A Texas mother is refusing to conform to what she calls “racist” policies implemented by her son’s school, which sent a letter home ahead of Christmas break demanding the first-grader cut his dreads. The order didn’t sit well with the boy’s mother, Tiffany Brown, who blasted the hair policy in a series of tweets. “What I didn’t sign up for is RACISM,” wrote Brown, an author and mother of three. “I will not cut his hair. He doesn’t want it cut, so why should I cut it? How does his hair affect his ability to learn?” Brown said before winter break her son Jonathan brought
home a flyer from Spring Valley Elementary School in the Waco suburb of Hewitt outlining the district’s hair and dress code policies. A section of the flyer was highlighted to note that “hair mustn’t be lower than the bottom of the ears or collar …” and that hair “volume” cannot exceed two inches away from the head.
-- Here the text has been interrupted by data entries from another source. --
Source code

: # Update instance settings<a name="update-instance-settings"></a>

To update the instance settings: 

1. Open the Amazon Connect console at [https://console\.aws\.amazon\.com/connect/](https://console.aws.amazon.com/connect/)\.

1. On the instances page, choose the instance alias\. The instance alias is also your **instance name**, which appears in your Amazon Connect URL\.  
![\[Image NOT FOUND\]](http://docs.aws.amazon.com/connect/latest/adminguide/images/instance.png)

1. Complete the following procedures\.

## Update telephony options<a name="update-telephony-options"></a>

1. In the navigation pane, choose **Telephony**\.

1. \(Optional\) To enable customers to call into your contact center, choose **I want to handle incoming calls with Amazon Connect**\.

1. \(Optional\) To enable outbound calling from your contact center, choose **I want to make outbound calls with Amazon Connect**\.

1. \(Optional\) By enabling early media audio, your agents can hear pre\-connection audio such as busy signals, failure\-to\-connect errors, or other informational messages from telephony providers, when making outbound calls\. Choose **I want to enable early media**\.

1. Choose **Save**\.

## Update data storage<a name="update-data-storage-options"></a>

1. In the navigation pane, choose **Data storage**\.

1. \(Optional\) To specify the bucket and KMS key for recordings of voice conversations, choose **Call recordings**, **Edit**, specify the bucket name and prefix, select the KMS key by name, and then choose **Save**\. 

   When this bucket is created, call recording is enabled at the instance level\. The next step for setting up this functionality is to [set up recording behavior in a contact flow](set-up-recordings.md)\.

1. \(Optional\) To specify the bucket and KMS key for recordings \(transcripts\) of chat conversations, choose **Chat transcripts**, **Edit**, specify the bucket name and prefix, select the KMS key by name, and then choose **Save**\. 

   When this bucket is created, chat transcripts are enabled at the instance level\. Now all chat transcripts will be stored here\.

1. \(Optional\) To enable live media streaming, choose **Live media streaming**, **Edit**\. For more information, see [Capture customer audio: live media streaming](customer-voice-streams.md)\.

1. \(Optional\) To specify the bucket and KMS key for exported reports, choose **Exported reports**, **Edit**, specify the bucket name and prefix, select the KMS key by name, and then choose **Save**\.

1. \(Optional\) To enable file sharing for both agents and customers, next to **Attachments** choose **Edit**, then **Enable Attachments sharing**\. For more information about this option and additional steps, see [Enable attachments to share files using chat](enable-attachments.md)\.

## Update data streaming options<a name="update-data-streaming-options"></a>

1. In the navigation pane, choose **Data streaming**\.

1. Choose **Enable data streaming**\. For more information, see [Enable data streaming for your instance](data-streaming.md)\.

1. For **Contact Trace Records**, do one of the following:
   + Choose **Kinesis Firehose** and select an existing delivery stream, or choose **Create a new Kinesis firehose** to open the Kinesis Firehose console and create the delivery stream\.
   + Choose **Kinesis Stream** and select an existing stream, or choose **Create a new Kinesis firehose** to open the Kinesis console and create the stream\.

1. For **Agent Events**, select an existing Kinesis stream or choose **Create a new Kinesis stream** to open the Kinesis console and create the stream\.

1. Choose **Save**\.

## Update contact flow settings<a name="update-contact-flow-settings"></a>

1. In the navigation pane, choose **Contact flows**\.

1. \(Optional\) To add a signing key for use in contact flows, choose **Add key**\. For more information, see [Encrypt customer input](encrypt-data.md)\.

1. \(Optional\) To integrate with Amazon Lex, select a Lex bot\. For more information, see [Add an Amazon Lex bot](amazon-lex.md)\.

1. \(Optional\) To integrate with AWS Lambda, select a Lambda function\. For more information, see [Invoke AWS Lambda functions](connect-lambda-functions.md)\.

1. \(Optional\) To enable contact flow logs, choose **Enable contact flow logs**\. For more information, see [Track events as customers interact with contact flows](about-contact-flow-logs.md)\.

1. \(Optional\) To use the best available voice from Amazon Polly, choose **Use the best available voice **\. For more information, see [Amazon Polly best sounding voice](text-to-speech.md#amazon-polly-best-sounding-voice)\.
What’s worse, a handwritten note was attached instructing Jonathan to “please” cut his hair before school resumed on Jan. 8. Speaking with Texas station WKTX, Brown said she doesn’t even understand how she can reduce the “volume” of her son’s hair and called the new policy outdated. Brown, who also wears her hair natural, said all three of her children have dreadlocks and cited the cultural significance of the hairstyle in the Black community.
The mother said she has never received any warnings about her son’s hair before. “I think that his hair has nothing to do with his ability to learn,” she stated. “The way we express ourselves makes us unique and every child is unique. Hair shouldn’t be in the dress code as far as I’m concerned.” Brown also spoke to Yahoo News about her refusal to cut her son’s hair, pointing out that students of color are often targeted by hair policies because of “norms in our society.” “Because of these norms that are blinding people in our society, some people have stated that dreadlocks are a fashion statement and my child should conform and express himself when he’s older,” she told the website. “Dreadlocks are a part of my African culture, not a fashion statement.” “Dreadlocks have been a symbol of beauty and strength for many years,” Brown continued.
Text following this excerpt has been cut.